Spirituality [upper case S] is -
a feeling, with a base in connectedness to the past, ancestors, and the values that they represent, for example, respect for elders, a moral/ethical path. It is about being in an Aboriginal cultural space, experiencing community and connectedness with land and nature including proper nutrition and shelter. Feeling good about oneself, proud of being an Aboriginal person. It is a state of being that includes knowledge, calmness, acceptance and tolerance, balance and focus, inner strength, cleansing and inner peace, feeling whole, an understanding of cultural roots and 'deep wellbeing'.
That's a somewhat capacious description.

Grieves goes on to comment that
Aboriginal Spirituality derives from a philosophy that establishes the wholistic notion of the interconnectedness of the elements of the earth and the universe, animate and inanimate, whereby people, the plants and animals, landforms and celestial bodies are interrelated.

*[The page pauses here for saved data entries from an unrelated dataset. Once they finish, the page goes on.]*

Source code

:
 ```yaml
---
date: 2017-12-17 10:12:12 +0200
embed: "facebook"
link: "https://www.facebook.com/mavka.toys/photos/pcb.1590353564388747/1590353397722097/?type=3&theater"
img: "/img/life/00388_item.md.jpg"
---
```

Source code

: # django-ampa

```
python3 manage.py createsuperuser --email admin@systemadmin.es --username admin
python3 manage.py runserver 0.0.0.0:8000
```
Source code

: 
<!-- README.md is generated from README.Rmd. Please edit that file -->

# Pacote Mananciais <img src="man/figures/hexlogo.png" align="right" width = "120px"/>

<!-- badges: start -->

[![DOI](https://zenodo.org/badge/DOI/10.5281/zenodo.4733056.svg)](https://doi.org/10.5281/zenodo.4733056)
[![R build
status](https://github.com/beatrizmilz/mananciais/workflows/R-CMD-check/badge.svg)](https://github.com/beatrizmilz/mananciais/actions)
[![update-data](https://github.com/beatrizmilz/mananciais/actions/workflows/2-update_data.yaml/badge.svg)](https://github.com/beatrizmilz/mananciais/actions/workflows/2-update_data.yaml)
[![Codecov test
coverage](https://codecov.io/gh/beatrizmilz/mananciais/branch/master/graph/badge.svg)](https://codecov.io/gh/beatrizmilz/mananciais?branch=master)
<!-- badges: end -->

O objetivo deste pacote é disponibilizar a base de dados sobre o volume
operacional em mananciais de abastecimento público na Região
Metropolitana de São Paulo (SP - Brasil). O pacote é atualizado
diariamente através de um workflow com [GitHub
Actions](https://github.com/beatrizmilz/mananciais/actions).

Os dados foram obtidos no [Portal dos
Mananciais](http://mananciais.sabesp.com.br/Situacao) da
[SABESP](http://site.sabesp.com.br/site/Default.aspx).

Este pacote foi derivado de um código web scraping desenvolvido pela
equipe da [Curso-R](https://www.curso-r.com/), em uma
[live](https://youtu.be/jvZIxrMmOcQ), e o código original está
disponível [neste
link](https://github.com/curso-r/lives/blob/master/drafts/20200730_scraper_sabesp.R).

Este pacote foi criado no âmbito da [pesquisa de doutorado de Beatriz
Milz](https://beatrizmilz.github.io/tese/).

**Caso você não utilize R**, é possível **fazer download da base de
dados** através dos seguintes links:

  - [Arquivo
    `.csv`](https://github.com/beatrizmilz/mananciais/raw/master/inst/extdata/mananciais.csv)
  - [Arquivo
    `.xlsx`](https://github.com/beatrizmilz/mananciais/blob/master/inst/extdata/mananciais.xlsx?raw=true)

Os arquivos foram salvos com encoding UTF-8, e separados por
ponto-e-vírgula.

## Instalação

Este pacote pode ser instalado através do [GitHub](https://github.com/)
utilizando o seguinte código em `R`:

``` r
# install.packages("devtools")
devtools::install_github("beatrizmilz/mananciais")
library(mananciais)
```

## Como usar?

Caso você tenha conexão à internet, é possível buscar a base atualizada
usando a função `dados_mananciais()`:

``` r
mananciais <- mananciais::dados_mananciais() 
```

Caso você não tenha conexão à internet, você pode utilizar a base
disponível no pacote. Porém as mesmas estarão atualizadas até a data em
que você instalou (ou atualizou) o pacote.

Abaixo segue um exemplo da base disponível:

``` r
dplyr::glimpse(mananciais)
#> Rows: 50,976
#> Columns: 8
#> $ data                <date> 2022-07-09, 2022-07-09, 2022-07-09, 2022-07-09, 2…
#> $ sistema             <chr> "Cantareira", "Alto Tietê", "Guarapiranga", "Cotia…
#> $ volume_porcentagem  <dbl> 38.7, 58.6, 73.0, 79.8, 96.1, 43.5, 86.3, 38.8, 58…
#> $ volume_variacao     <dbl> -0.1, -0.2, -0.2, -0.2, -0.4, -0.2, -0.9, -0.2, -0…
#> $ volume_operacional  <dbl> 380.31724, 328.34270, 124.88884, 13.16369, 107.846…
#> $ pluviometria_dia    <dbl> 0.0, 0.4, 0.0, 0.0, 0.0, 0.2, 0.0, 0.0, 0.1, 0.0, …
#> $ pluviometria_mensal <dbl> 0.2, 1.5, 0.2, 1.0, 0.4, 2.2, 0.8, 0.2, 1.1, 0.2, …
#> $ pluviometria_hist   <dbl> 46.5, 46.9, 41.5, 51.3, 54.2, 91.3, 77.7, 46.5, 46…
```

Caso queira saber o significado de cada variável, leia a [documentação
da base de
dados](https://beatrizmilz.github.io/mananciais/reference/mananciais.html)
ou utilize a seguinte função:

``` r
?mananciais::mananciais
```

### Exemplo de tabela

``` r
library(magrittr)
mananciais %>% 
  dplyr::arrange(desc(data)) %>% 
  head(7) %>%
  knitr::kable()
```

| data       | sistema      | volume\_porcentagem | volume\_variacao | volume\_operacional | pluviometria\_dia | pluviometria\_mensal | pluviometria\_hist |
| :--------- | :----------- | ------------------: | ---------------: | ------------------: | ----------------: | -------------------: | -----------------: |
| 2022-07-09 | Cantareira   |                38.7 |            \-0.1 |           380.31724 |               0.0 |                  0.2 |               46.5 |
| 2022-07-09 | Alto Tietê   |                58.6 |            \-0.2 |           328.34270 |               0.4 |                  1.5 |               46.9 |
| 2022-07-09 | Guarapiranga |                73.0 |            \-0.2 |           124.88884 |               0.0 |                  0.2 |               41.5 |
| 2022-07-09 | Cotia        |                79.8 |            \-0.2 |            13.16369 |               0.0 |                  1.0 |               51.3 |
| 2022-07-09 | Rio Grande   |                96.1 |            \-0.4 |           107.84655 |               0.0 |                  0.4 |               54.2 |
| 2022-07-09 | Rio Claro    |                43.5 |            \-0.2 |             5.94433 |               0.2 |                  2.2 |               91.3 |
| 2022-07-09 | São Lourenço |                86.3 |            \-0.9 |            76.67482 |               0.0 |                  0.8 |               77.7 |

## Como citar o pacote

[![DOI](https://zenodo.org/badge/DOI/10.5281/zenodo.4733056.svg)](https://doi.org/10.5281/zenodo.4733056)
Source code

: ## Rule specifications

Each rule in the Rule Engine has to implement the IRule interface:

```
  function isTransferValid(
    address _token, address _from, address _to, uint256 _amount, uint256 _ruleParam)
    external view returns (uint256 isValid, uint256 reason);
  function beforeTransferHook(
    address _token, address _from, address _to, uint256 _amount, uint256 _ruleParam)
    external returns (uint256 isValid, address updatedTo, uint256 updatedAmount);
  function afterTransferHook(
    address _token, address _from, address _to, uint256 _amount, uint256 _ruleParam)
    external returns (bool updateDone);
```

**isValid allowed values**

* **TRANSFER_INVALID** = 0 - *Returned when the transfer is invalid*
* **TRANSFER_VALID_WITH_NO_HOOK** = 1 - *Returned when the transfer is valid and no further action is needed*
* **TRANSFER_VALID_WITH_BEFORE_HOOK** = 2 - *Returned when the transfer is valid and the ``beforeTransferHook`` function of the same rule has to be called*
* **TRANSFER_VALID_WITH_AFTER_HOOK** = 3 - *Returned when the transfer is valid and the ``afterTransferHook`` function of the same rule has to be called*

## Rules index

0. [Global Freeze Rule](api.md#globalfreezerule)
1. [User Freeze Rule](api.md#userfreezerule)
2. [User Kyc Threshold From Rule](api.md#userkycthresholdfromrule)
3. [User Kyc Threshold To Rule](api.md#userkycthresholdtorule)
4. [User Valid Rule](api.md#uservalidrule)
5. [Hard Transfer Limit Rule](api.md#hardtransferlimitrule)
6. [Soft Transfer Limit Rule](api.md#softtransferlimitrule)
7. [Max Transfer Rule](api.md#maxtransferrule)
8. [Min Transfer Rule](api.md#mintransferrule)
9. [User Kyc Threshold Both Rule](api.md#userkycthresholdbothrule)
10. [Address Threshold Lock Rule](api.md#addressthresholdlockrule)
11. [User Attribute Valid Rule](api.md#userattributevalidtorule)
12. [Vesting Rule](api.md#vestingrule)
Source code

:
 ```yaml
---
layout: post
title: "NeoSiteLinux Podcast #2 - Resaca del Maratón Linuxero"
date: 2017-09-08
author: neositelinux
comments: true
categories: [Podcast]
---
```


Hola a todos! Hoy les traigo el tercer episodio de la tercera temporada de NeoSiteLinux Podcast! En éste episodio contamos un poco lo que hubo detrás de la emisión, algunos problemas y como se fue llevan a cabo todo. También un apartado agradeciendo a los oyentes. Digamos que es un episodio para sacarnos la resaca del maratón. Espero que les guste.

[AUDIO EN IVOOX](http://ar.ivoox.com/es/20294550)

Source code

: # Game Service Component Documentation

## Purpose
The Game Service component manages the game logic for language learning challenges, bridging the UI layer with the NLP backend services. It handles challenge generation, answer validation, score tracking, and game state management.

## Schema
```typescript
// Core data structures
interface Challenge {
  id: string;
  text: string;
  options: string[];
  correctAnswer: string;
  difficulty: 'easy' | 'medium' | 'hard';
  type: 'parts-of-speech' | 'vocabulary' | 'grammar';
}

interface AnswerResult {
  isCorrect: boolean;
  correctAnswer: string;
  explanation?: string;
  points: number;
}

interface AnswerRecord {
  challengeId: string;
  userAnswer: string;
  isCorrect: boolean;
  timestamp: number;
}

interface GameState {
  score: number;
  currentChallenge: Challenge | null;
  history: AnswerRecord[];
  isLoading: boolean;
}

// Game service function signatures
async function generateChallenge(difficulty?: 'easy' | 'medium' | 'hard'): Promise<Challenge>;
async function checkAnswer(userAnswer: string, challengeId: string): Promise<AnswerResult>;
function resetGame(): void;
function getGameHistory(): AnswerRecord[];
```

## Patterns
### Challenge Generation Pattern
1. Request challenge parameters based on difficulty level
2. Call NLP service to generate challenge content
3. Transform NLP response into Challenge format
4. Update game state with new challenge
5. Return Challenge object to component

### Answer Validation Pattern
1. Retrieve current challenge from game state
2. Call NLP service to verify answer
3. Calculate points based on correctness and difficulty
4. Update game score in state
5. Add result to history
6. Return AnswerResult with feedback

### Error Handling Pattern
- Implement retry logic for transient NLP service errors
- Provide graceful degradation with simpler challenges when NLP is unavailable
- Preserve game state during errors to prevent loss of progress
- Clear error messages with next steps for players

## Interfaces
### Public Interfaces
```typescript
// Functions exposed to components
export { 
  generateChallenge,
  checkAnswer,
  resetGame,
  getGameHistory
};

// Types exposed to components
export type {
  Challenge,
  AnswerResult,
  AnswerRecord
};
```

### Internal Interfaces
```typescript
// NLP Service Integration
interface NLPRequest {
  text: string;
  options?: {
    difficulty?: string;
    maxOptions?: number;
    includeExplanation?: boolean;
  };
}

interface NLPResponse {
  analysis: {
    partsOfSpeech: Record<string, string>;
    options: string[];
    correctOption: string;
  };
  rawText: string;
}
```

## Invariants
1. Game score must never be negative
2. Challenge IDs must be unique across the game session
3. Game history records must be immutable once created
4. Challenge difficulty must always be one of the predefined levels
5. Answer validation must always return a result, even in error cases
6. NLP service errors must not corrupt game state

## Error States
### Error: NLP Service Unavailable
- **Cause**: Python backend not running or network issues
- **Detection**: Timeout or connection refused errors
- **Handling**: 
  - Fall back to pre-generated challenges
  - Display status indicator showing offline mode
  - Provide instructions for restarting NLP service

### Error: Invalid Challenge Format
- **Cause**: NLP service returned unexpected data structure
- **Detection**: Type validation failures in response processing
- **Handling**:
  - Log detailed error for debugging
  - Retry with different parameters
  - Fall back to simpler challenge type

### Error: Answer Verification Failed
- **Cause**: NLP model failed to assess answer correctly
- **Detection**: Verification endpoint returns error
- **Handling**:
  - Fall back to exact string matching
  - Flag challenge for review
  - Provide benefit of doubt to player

These relations and the knowledge of how they are interconnected are expressed, and why it is important to keep all things in healthy interdependence is encoded, in sacred stories or myths. These creation stories describe the shaping and developing of the world as people know and experience it through the activities of powerful creator ancestors. These ancestors created order out of chaos, form out of formlessness, life out of lifelessness, and, as they did so, they established the ways in which all things should live in interconnectedness so as to maintain order and sustainability. The creation ancestors thus laid down not only the foundations of all life, but also what people had to do to maintain their part of this interdependence — the Law. The Law ensures that each person knows his or her connectedness and responsibilities for other people (their kin), for country (including watercourses, landforms, the species and the universe), and for their ongoing relationship with the ancestor spirits themselves.